Il mito del multitasking
Quello di poter svolgere più compiti contemporaneamente, di essere, come si dice oggi, multitasking, è, però, solo un mito diffuso. Che, peraltro, attribuisce questa capacità prevalentemente alle donne. Studi recenti dimostrano, infatti, che quando cerchiamo di prestare attenzione a più cose nello stesso momento, il processo di comprensione di alcune di queste cose si interrompe di colpo, dal momento che il nostro cervello può concentrarsi su di un solo compito per volta.
Semmai, è ammissibile che chi ritiene di concentrarsi su più compiti nel medesimo momento ha una buona capacità di “tenerne in memoria” altri, tuttavia svolgendoli secondo una sequenza cronologica. Per passare dall’uno all’altro, tuttavia, necessitano alcuni secondi. E se usiamo lo smartphone mentre siamo alla guida, anche quell’attimo di distrazione può essere fatale. In una situazione di pericolo, è dimostrato che una persona distratta impiega mezzo secondo in più di una attenta a premere il freno. In questo spazio temporale, un’auto lanciata a centodieci chilometri orari percorre quindici metri in cui può accadere di tutto.
Inoltre, se guidiamo concentrati, riusciamo a vedere il 50% di cartelli e segnali stradali in più rispetto a chi si distrae in altri compiti alla guida.

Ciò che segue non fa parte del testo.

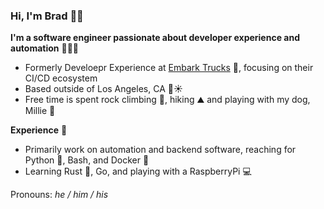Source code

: ### Hi, I'm Brad 👋🏻

**I'm a software engineer passionate about developer experience and automation** 👨🏻‍💻

- Formerly Develoepr Experience at [Embark Trucks](@embarktrucks) :truck:, focusing on their CI/CD ecosystem
- Based outside of Los Angeles, CA :ocean::sunny:
- Free time is spent rock climbing :climbing:, hiking :mountain: and playing with my dog, Millie :dog:

**Experience** :scroll:

- Primarily work on automation and backend software, reaching for Python :snake:,
  Bash, and Docker :whale:
- Learning Rust :crab:, Go, and playing with a RaspberryPi :computer:

Pronouns: _he / him / his_
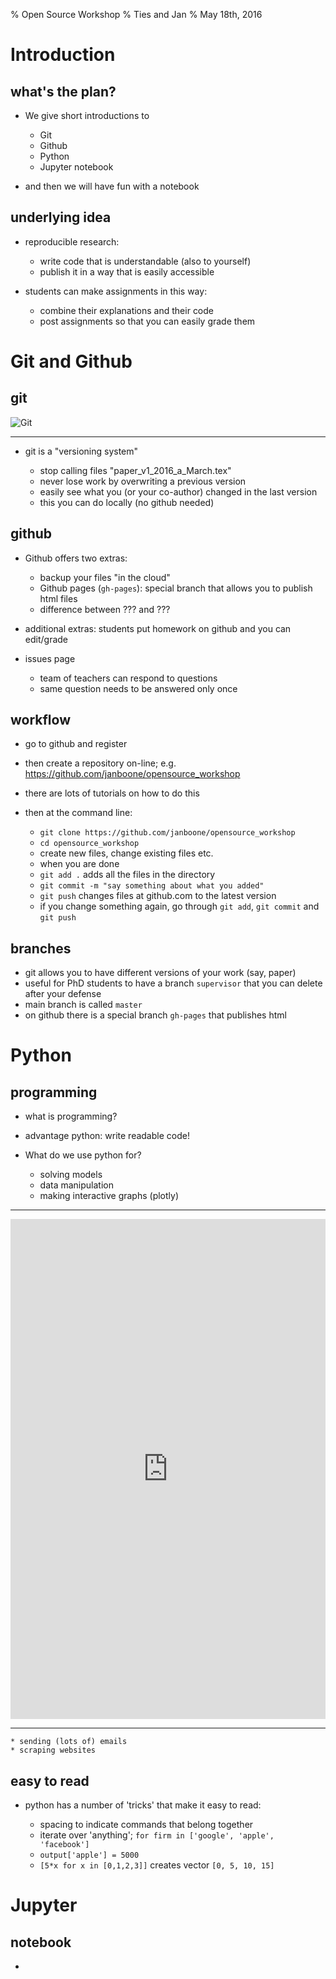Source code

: % Open Source Workshop
% Ties and Jan
% May 18th, 2016


Introduction
================

what's the plan?
----------------


* We give short introductions to

    * Git
    * Github
	* Python
	* Jupyter notebook

* and then we will have fun with a notebook

underlying idea
---------------

* reproducible research:

    * write code that is understandable (also to yourself)
    * publish it in a way that is easily accessible

* students can make assignments in this way:

    * combine their explanations and their code
    * post assignments so that you can easily grade them

Git and Github
===================

git
---


![Git](http://imgs.xkcd.com/comics/git.png)

----------


* git is a "versioning system"

    * stop calling files "paper_v1_2016_a_March.tex"
    * never lose work by overwriting a previous version
	* easily see what you (or your co-author) changed in the last version
	* this you can do locally (no github needed)


github
------

* Github offers two extras:

    * backup your files "in the cloud"
    * Github pages (`gh-pages`): special branch that allows you to publish html files
	* difference between ??? and ???

* additional extras: students put homework on github and you can edit/grade
* issues page

    * team of teachers can respond to questions
    * same question needs to be answered only once

workflow
--------

* go to github and register
* then create a repository on-line; e.g. https://github.com/janboone/opensource_workshop
* there are lots of tutorials on how to do this
* then at the command line:

    * `git clone https://github.com/janboone/opensource_workshop`
    * `cd opensource_workshop`
	* create new files, change existing files etc.
	* when you are done
	* `git add .` adds all the files in the directory
	* `git commit -m "say something about what you added"`
	* `git push` changes files at github.com to the latest version
	* if you change something again, go through `git add`, `git commit` and `git push`

branches
--------

* git allows you to have different versions of your work (say, paper)
* useful for PhD students to have a branch `supervisor` that you can delete after your defense
* main branch is called `master`
* on github there is a special branch `gh-pages` that publishes html



Python
========

programming
-----------

* what is programming?
* advantage python: write readable code!
* What do we use python for?

    * solving models
    * data manipulation
    * making interactive graphs (plotly)


-----------

<iframe src="https://plot.ly/~janboone/204.embed"
        height="800" width="100%"
        scrolling="no" seamless="seamless"
        frameBorder="0">
</iframe>

-----------


	* sending (lots of) emails
	* scraping websites





easy to read
------------

* python has a number of 'tricks' that make it easy to read:

    * spacing to indicate commands that belong together
    * iterate over 'anything'; `for firm in ['google', 'apple', 'facebook']`
    * `output['apple'] = 5000`
    * `[5*x for x in [0,1,2,3]]` creates vector `[0, 5, 10, 15]`


Jupyter
==========

notebook
--------

* 



<!--

How to turn this markdown file into a presentation:

pandoc -s --mathjax --slide-level 2  -t revealjs presentation.md -V theme=solarized -o presentation.html

pandoc --slide-level 2 --toc --toc-depth=1 -t beamer presentation.md -V theme:Montpellier -o presentation.pdf




new slide:

------------


-->
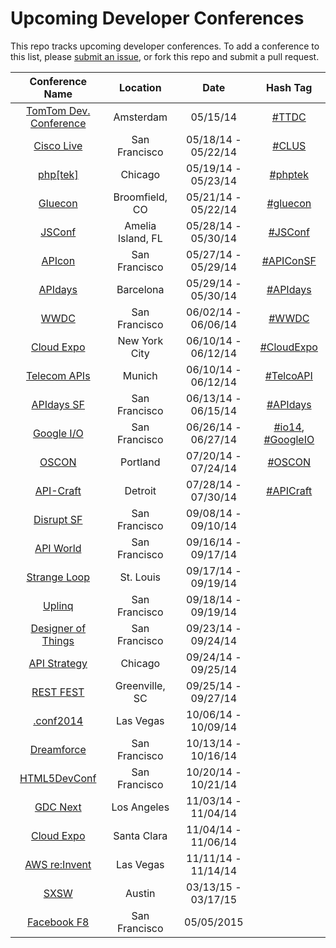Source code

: Upcoming Developer Conferences
=====================

This repo tracks upcoming developer conferences. To add a conference to this list, please [submit an issue](https://github.com/MurtzaM/Developer-Conferences/issues/new), or fork this repo and submit a pull request. 



| Conference Name                                                | Location        | Date                  | Hash Tag    |
| :--------------------------------------------------------------: |:-------------:  | :---------------------:| :----------:| 
| [TomTom Dev. Conference](http://business.tomtom.com/en_gb/landingpages/developer-conference-2014/) | Amsterdam   | 05/15/14 | [#TTDC](https://twitter.com/search?f=realtime&q=%23ttdc) |
| [Cisco Live](http://www.ciscolive.com/us/)                     | San Francisco   | 05/18/14 - 05/22/14 | [#CLUS](https://twitter.com/search?f=realtime&q=%23CLUS) |
| [php[tek]](http://tek.phparch.com/)                            | Chicago         | 05/19/14 - 05/23/14 | [#phptek](https://twitter.com/search?f=realtime&q=%23phptek)  |
| [Gluecon](http://www.gluecon.com/2014/)                        | Broomfield, CO  | 05/21/14 - 05/22/14 | [#gluecon](https://twitter.com/search?f=realtime&q=gluecon)   |
| [JSConf](http://2014.jsconf.us/)                               | Amelia Island, FL | 05/28/14 - 05/30/14 | [#JSConf](https://twitter.com/search?f=realtime&q=%23jsconf)   |
| [APIcon](http://www.apiconsf.com/)                             | San Francisco   | 05/27/14 - 05/29/14 | [#APIConSF](https://twitter.com/search?f=realtime&q=%23apiconsf)   |
| [APIdays](http://mediterranea.apidays.io/)                     | Barcelona       | 05/29/14 - 05/30/14 | [#APIdays](https://twitter.com/search?f=realtime&q=%23apidays)   |
| [WWDC](https://developer.apple.com/wwdc/)                      | San Francisco   | 06/02/14 - 06/06/14 | [#WWDC](https://twitter.com/search?f=realtime&q=%23WWDC)   |         
| [Cloud Expo](http://www.cloudcomputingexpo.com/)               | New York City   | 06/10/14 - 06/12/14 | [#CloudExpo](https://twitter.com/search?f=realtime&q=%23cloudexpo) |
| [Telecom APIs](http://telecomapis.com/)                        | Munich          | 06/10/14 - 06/12/14 | [#TelcoAPI](https://twitter.com/search?f=realtime&q=%23telcoapi) |
| [APIdays SF](http://sf.apidays.io/)                            | San Francisco   | 06/13/14 - 06/15/14 | [#APIdays](https://twitter.com/search?f=realtime&q=%23apidays)     |
| [Google I/O](https://www.google.com/events/io)                 | San Francisco   | 06/26/14 - 06/27/14 | [#io14](https://twitter.com/search?q=%23io14), [#GoogleIO](https://twitter.com/search?f=realtime&q=%23googleio)  |
| [OSCON](http://www.oscon.com/oscon2014)                        | Portland        | 07/20/14 - 07/24/14 | [#OSCON](https://twitter.com/search?f=realtime&q=%23oscon)         |
| [API-Craft](http://api-craft.org/)                             | Detroit         | 07/28/14 - 07/30/14 | [#APICraft](https://twitter.com/search?f=realtime&q=%23apicraft)         |
| [Disrupt SF](http://techcrunch.com/events/disrupt-sf/tickets/) | San Francisco   | 09/08/14 - 09/10/14 |
| [API World](http://apiworld.co/)                               | San Francisco   | 09/16/14 - 09/17/14 |
| [Strange Loop](https://thestrangeloop.com/)                    | St. Louis       | 09/17/14 - 09/19/14 |
| [Uplinq](http://www.qualcomm.com/uplinq)                       | San Francisco   | 09/18/14 - 09/19/14 |
| [Designer of Things](http://www.designersofthings.com/sanfrancisco/) | San Francisco         | 09/23/14 - 09/24/14 |
| [API Strategy](http://apistrategyconference.com/)              | Chicago         | 09/24/14 - 09/25/14 |
| [REST FEST](http://www.restfest.org/)                          | Greenville, SC  | 09/25/14 - 09/27/14 |
| [.conf2014](http://conf.splunk.com/)                           | Las Vegas       | 10/06/14 - 10/09/14 |
| [Dreamforce](http://www.salesforce.com/dreamforce/DF14/)       | San Francisco   | 10/13/14 - 10/16/14 |
| [HTML5DevConf](http://html5devconf.com/)                       | San Francisco   | 10/20/14 - 10/21/14 |
| [GDC Next](http://www.gdcnext.com/)                            | Los Angeles     | 11/03/14 - 11/04/14 |
| [Cloud Expo](http://www.cloudcomputingexpo.com/)               | Santa Clara     | 11/04/14 - 11/06/14 |
| [AWS re:Invent](https://reinvent.awsevents.com/)               | Las Vegas       | 11/11/14 - 11/14/14 |
| [SXSW](http://sxsw.com/)                                       | Austin          | 03/13/15 - 03/17/15 |
| [Facebook F8](https://www.facebook.com/f8)                     | San Francisco   | 05/05/2015          |



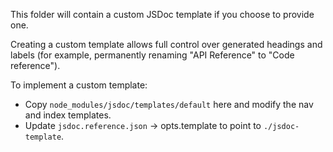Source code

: This folder will contain a custom JSDoc template if you choose to provide one.

Creating a custom template allows full control over generated headings and labels (for example, permanently renaming "API Reference" to "Code reference").

To implement a custom template:
- Copy `node_modules/jsdoc/templates/default` here and modify the nav and index templates.
- Update `jsdoc.reference.json` -> opts.template to point to `./jsdoc-template`.
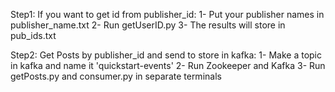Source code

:Step1:
If you want to get id from publisher_id:
1- Put your publisher names in publisher_name.txt
2- Run getUserID.py
3- The results will store in pub_ids.txt

Step2:
Get Posts by publisher_id and send to store in kafka:
1- Make a topic in kafka and name it 'quickstart-events'
2- Run Zookeeper and Kafka 
3- Run getPosts.py and consumer.py in separate terminals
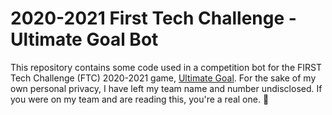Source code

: # 2020-2021 First Tech Challenge - Ultimate Goal Bot

This repository contains some code used in a competition bot for the FIRST Tech Challenge (FTC) 2020-2021 game, [Ultimate Goal](https://www.youtube.com/watch?v=k2pgPQgHQ28). For the sake of my own personal privacy, I have left my team name and number undisclosed. If you were on my team and are reading this, you're a real one.  🙂
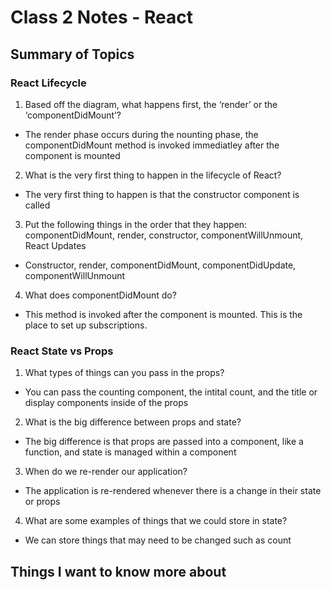 # Class 2 Notes - React

## Summary of Topics

### React Lifecycle

1. Based off the diagram, what happens first, the ‘render’ or the ‘componentDidMount’?

- The render phase occurs during the nounting phase, the componentDidMount method is invoked immediatley after the component is mounted

2. What is the very first thing to happen in the lifecycle of React?

- The very first thing to happen is that the constructor component is called

3. Put the following things in the order that they happen: componentDidMount, render, constructor, componentWillUnmount, React Updates

- Constructor, render, componentDidMount, componentDidUpdate, componentWillUnmount

4. What does componentDidMount do?

- This method is invoked after the component is mounted.  This is the place to set up subscriptions.  

### React State vs Props

1. What types of things can you pass in the props?

- You can pass the counting component, the intital count, and the title or display components inside of the props

2. What is the big difference between props and state?

- The big difference is that props are passed into a component, like a function, and state is managed within a component

3. When do we re-render our application?

- The application is re-rendered whenever there is a change in their state or props

4. What are some examples of things that we could store in state?

- We can store things that may need to be changed such as count

## Things I want to know more about

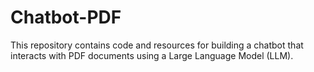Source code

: # Chatbot-PDF
This repository contains code and resources for building a chatbot that interacts with PDF documents using a Large Language Model (LLM). 
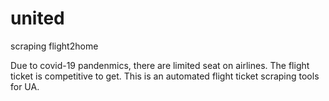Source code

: # united
scraping flight2home

Due to covid-19 pandenmics, there are limited seat on airlines.
The flight ticket is competitive to get.
This is an automated flight ticket scraping tools for UA.
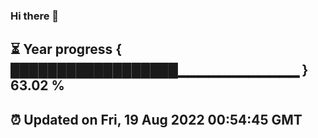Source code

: ### Hi there 👋
⏳ Year progress { ██████████████████▁▁▁▁▁▁▁▁▁▁▁▁ } 63.02 %
---
⏰ Updated on Fri, 19 Aug 2022 00:54:45 GMT
---
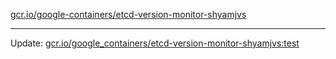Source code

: [gcr.io/google-containers/etcd-version-monitor-shyamjvs](https://hub.docker.com/r/cruse/etcd-version-monitor-shyamjvs/tags/) 

----
Update: [gcr.io/google_containers/etcd-version-monitor-shyamjvs:test](https://hub.docker.com/r/cruse/etcd-version-monitor-shyamjvs/tags/)

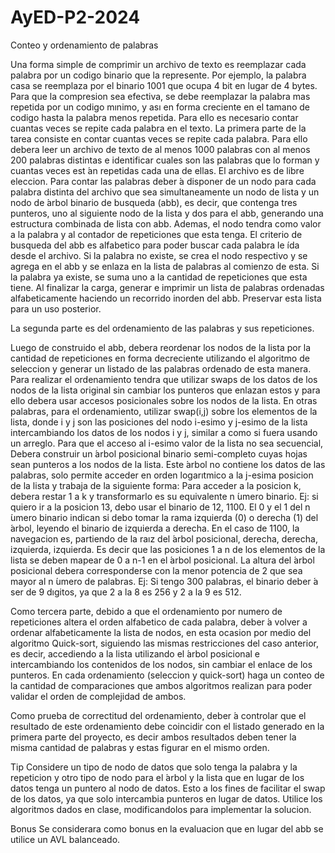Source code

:# AyED-P2-2024
Conteo y ordenamiento de palabras

Una forma simple de comprimir un archivo de texto es reemplazar cada palabra por un codigo binario que la represente. Por ejemplo, la palabra casa se reemplaza por el binario 1001 que ocupa 4 bit en lugar de 4 bytes. Para que la compresion sea efectiva, se debe reemplazar la palabra mas repetida por un codigo mınimo, y ası en forma creciente en el tamano de codigo hasta la palabra menos repetida. Para ello es necesario contar cuantas veces se repite cada palabra en el texto.
La primera parte de la tarea consiste en contar cuantas veces se repite cada palabra. Para ello debera leer un archivo de texto de al menos 1000 palabras con al menos 200 palabras distintas e identificar cuales son las palabras que lo forman y cuantas veces est ́an repetidas cada una de ellas. El archivo es de libre eleccion.
Para contar las palabras deber ́a disponer de un nodo para cada palabra distinta del archivo que sea simultaneamente un nodo de lista y un nodo de ́arbol binario de busqueda (abb), es decir, que contenga tres punteros, uno al siguiente nodo de la lista y dos para el abb, generando una estructura combinada de lista con abb. Ademas, el nodo tendra como valor a la palabra y al contador de repeticiones que esta tenga. El criterio de busqueda del abb es alfabetico para poder buscar cada palabra le ́ıda desde el archivo. Si la palabra no existe,
se crea el nodo respectivo y se agrega en el abb y se enlaza en la lista de palabras al comienzo de esta. Si la palabra ya existe, se suma uno a la cantidad de repeticiones que esta tiene. Al finalizar la carga, generar e imprimir un lista de palabras ordenadas alfabeticamente haciendo un recorrido inorden del abb.
Preservar esta lista para un uso posterior.

La segunda parte es del ordenamiento de las palabras y sus repeticiones.

Luego de construido el abb, debera reordenar los nodos de la lista por la cantidad de repeticiones en forma decreciente utilizando el algoritmo de seleccion y generar un listado de las palabras ordenado de esta manera.
Para realizar el ordenamiento tendra que utilizar swaps de los datos de los nodos de la lista original sin cambiar los punteros que enlazan estos y para ello debera usar accesos posicionales sobre los nodos de la lista. En otras palabras, para el ordenamiento, utilizar swap(i,j) sobre los elementos de la lista, donde i y j son las posiciones del nodo i-esimo y j-esimo de la lista intercambiando los
datos de los nodos i y j, similar a como si fuera usando un arreglo.
Para que el acceso al i-esimo valor de la lista no sea secuencial, Debera construir un  ́arbol posicional binario semi-completo cuyas hojas sean punteros a los nodos de la lista. Este  ́arbol no contiene los datos de las palabras, solo permite acceder en orden logarıtmico a la j-esima posicion de la lista y trabaja de la siguiente forma:
Para acceder a la posicion k, debera restar 1 a k y transformarlo es su equivalente n ́umero binario. Ej: si quiero ir a la posicion 13, debo usar el binario de 12, 1100. 
El 0 y el 1 del n ́umero binario indican si debo tomar la rama izquierda (0) o derecha (1) del  ́arbol, leyendo el binario de izquierda a derecha.
En el caso de 1100, la navegacion es, partiendo de la raız del  ́arbol posicional, derecha, derecha, izquierda, izquierda.
Es decir que las posiciones 1 a n de los elementos de la lista se deben mapear de 0 a n-1 en el  ́arbol posicional. La altura del  ́arbol posicional debera corresponderse con la menor potencia de 2 que sea mayor al n ́umero de palabras. Ej: Si tengo 300 palabras, el binario deber ́a ser de 9 dıgitos, ya que 2 a la 8 es 256 y 2 a la 9 es 512.

Como tercera parte, debido a que el ordenamiento por numero de repeticiones altera el orden alfabetico de cada palabra, deber ́a volver a ordenar alfabeticamente la lista de nodos, en esta ocasion por medio del algoritmo Quick-sort, siguiendo las mismas restricciones del caso anterior, es decir, accediendo a la lista utilizando el  ́arbol posicional e intercambiando los contenidos de los nodos, sin cambiar el enlace de los punteros. En cada ordenamiento (seleccion y quick-sort) haga un conteo de la cantidad de comparaciones que ambos algoritmos
realizan para poder validar el orden de complejidad de ambos.

Como prueba de correctitud del ordenamiento, deber ́a controlar que el resultado de este ordenamiento debe coincidir con el listado generado en la primera parte del proyecto, es decir ambos resultados deben tener la misma cantidad de palabras y estas figurar en el mismo orden.

Tip
Considere un tipo de nodo de datos que solo tenga la palabra y la repeticion y otro tipo de nodo para el  ́arbol y la lista que en lugar de los datos tenga un puntero al nodo de datos. Esto a los fines de facilitar el swap de los datos, ya que solo intercambia punteros en lugar de datos.
Utilice los algoritmos dados en clase, modificandolos para implementar la solucion.

Bonus
Se considerara como bonus en la evaluacion que en lugar del abb se utilice un AVL balanceado.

Meglio evitare le distrazioni
E’, dunque, meglio lasciarsi guidare dai sensi o impegnarsi consapevolmente per evitare le distrazioni? In realtà, senza la prima opzione, la seconda è impossibile da praticare. In ogni istante l’attenzione si orienta naturalmente verso ciò che il cervello considera più importante. E c’è una grande differenza tra ciò che noi consideriamo importante e ciò che il nostro cervello considera allo stesso modo.
Jean-Philippe Lachaux, scienziato cognitivista francese, autore del best seller Le Cerveau attentif, consiglia di adottare una strategia più pragmatica:
- controllare l’attenzione,
- addomesticarla, invece di credere di poterla domare.
Lasciare che la nostra attenzione venga deviata da agenti esterni non impedisce, infatti, di tenere lo sguardo sugli obiettivi, a condizione di essere flessibili. L’importante non è raggiungere un’attenzione impermeabile a qualsiasi deviazione ma ammettere, consapevolmente, deviazioni ragionevoli che non facciano perdere di vista le cose che contano.
Di fronte alla valanga di informazioni da cui siamo costantemente bombardati, questa è la capacità più preziosa che dobbiamo preservare.